LFD Book Forum  

Go Back   LFD Book Forum > General > General Discussion of Machine Learning

Reply
 
Thread Tools Display Modes
  #1  
Old 01-22-2014, 03:00 PM
rakhlin rakhlin is offline
Member
 
Join Date: Jun 2012
Posts: 24
Default VC dimension of time series models

Hello again dear Professor and all!

I want to determine VC dimension of time series models in order to avoid overfitting and estimate minimum size of data set.

1. First, maybe incorrect question as it does not articulate specific hypothesis space. A model takes input vector x_t = {r_{t-1};...r_{t-k}} of k lagged readings. Can VC dimension be approximately estimated as k?

2. Second, concrete time series model I'm working on, based on the article of Liehr and Pawelzik "A trading strategy with variable investment from minimizing risk to profit ratio" published in Physica A 287 (2000) 524-538.

Let me explain it briefly. Liehr and Pawelzik compare performance of two related models. Both models construct the series of input vectors by embedding the time series of returns into a space of embedding dimension k: x_t = {r_{t-1};...r_{t-k}}

a) discrete state model. Taking signs of k recent returns they get transformed into 2^k distinct states. For example, 5 lagged returns lead to 32 possible states. Each state produces forecast based on statistics of states like it.

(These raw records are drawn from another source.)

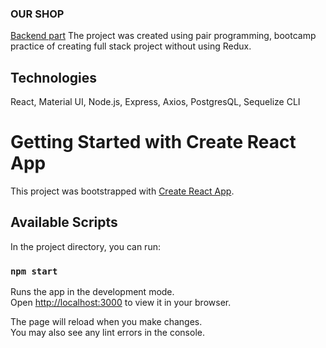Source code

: ### OUR SHOP

<a href="https://github.com/walvesnl/webshop-backend">Backend part</a>
The project was created using pair programming, bootcamp practice of creating full stack project without using Redux.


## Technologies
React, Material UI, Node.js, Express, Axios, PostgresQL, Sequelize CLI



# Getting Started with Create React App

This project was bootstrapped with [Create React App](https://github.com/facebook/create-react-app).

## Available Scripts

In the project directory, you can run:

### `npm start`

Runs the app in the development mode.\
Open [http://localhost:3000](http://localhost:3000) to view it in your browser.

The page will reload when you make changes.\
You may also see any lint errors in the console.

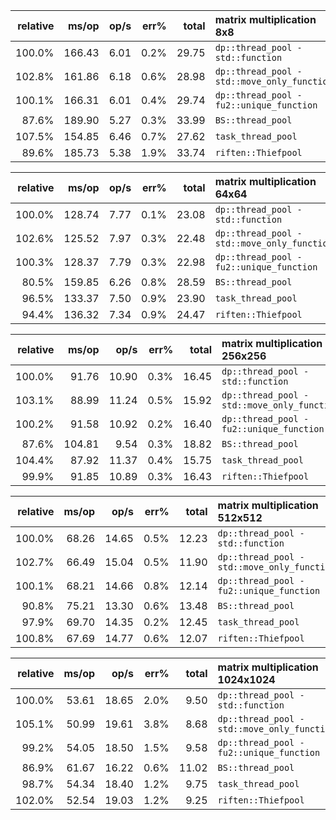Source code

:
| relative |               ms/op |                op/s |    err% |     total | matrix multiplication 8x8
|---------:|--------------------:|--------------------:|--------:|----------:|:--------------------------
|   100.0% |              166.43 |                6.01 |    0.2% |     29.75 | `dp::thread_pool - std::function`
|   102.8% |              161.86 |                6.18 |    0.6% |     28.98 | `dp::thread_pool - std::move_only_function`
|   100.1% |              166.31 |                6.01 |    0.4% |     29.74 | `dp::thread_pool - fu2::unique_function`
|    87.6% |              189.90 |                5.27 |    0.3% |     33.99 | `BS::thread_pool`
|   107.5% |              154.85 |                6.46 |    0.7% |     27.62 | `task_thread_pool`
|    89.6% |              185.73 |                5.38 |    1.9% |     33.74 | `riften::Thiefpool`

| relative |               ms/op |                op/s |    err% |     total | matrix multiplication 64x64
|---------:|--------------------:|--------------------:|--------:|----------:|:----------------------------
|   100.0% |              128.74 |                7.77 |    0.1% |     23.08 | `dp::thread_pool - std::function`
|   102.6% |              125.52 |                7.97 |    0.3% |     22.48 | `dp::thread_pool - std::move_only_function`
|   100.3% |              128.37 |                7.79 |    0.3% |     22.98 | `dp::thread_pool - fu2::unique_function`
|    80.5% |              159.85 |                6.26 |    0.8% |     28.59 | `BS::thread_pool`
|    96.5% |              133.37 |                7.50 |    0.9% |     23.90 | `task_thread_pool`
|    94.4% |              136.32 |                7.34 |    0.9% |     24.47 | `riften::Thiefpool`

| relative |               ms/op |                op/s |    err% |     total | matrix multiplication 256x256
|---------:|--------------------:|--------------------:|--------:|----------:|:------------------------------
|   100.0% |               91.76 |               10.90 |    0.3% |     16.45 | `dp::thread_pool - std::function`
|   103.1% |               88.99 |               11.24 |    0.5% |     15.92 | `dp::thread_pool - std::move_only_function`
|   100.2% |               91.58 |               10.92 |    0.2% |     16.40 | `dp::thread_pool - fu2::unique_function`
|    87.6% |              104.81 |                9.54 |    0.3% |     18.82 | `BS::thread_pool`
|   104.4% |               87.92 |               11.37 |    0.4% |     15.75 | `task_thread_pool`
|    99.9% |               91.85 |               10.89 |    0.3% |     16.43 | `riften::Thiefpool`

| relative |               ms/op |                op/s |    err% |     total | matrix multiplication 512x512
|---------:|--------------------:|--------------------:|--------:|----------:|:------------------------------
|   100.0% |               68.26 |               14.65 |    0.5% |     12.23 | `dp::thread_pool - std::function`
|   102.7% |               66.49 |               15.04 |    0.5% |     11.90 | `dp::thread_pool - std::move_only_function`
|   100.1% |               68.21 |               14.66 |    0.8% |     12.14 | `dp::thread_pool - fu2::unique_function`
|    90.8% |               75.21 |               13.30 |    0.6% |     13.48 | `BS::thread_pool`
|    97.9% |               69.70 |               14.35 |    0.2% |     12.45 | `task_thread_pool`
|   100.8% |               67.69 |               14.77 |    0.6% |     12.07 | `riften::Thiefpool`

| relative |               ms/op |                op/s |    err% |     total | matrix multiplication 1024x1024
|---------:|--------------------:|--------------------:|--------:|----------:|:--------------------------------
|   100.0% |               53.61 |               18.65 |    2.0% |      9.50 | `dp::thread_pool - std::function`
|   105.1% |               50.99 |               19.61 |    3.8% |      8.68 | `dp::thread_pool - std::move_only_function`
|    99.2% |               54.05 |               18.50 |    1.5% |      9.58 | `dp::thread_pool - fu2::unique_function`
|    86.9% |               61.67 |               16.22 |    0.6% |     11.02 | `BS::thread_pool`
|    98.7% |               54.34 |               18.40 |    1.2% |      9.75 | `task_thread_pool`
|   102.0% |               52.54 |               19.03 |    1.2% |      9.25 | `riften::Thiefpool`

b) RBF neural network. Training is performed by unsupervised adaptation of centers and subsequent gradient descent to adjust the second layer weights. For comparability, number of centers, Gaussians, is chosen equal to number of states 2^k in the first model.

Now, to my question. Liehr and Pawelzik do not use term 'VC dimension' but urge to avoid overfitting by using only a small number of Gaussians. In our terms they relate generalization ability to number of centers (RBF model) and number of states (discrete state model). They typically use 5 lagged returns which results in 32 states/centers. From Lecture 16 of this course I remember that number of centers in RBF model can be related to number of support vectors in SVM model. Number of support vectors for its turn is a proxy of VC dimension.

Am I correct, is VC dimension of the two models is approximately 2^k? Or just k?
Reply With Quote
  #2  
Old 01-22-2014, 05:08 PM
yaser's Avatar
yaser yaser is offline
Caltech
 
Join Date: Aug 2009
Location: Pasadena, California, USA
Posts: 1,474
Default Re: VC dimension of time series models

Interesting problem. First, as you anticipated, just specifying the input as k lagging returns would not determine the VC dimension. If you further specify that you are doing linear classification for example, then that makes the VC dimension equal k+1. If you use another model, it may be a different VC dimension.

Now with the two models (both are similarity-based models), I assume that the forecast is binary. You have grouped inputs into 32 categories, with all inputs in the same category necessarily mapping to the same \pm 1 label. If you have 33 input vectors, two of them must have the same sign pattern and therefore necessarily map to the same label, so 33 is a break point and indeed the VC dimension is 32. In the RBF case, if the clustering is done in an unsupervised way, then the VC dimension would be the number of parameters in the second layer, which is also 32 in this case by choice.

The equality of number of centers and number of support vectors in Lecture 16 was a forced assumption for comparison, but they need not be equal. The number of support vectors comes out of the process of solving the SVM kernel problem, whereas the number of clusters is a parameter under our control that we decide on before running Lloyd's.
__________________
Where everyone thinks alike, no one thinks very much
Reply With Quote
  #3  
Old 01-23-2014, 03:36 AM
rakhlin rakhlin is offline
Member
 
Join Date: Jun 2012
Posts: 24
Default Re: VC dimension of time series models

Thank you very much, Professor.

I have overlooked this apparent fact that number of centers in RBF model equals to estimated parameters, weights, and hence VC-dimension.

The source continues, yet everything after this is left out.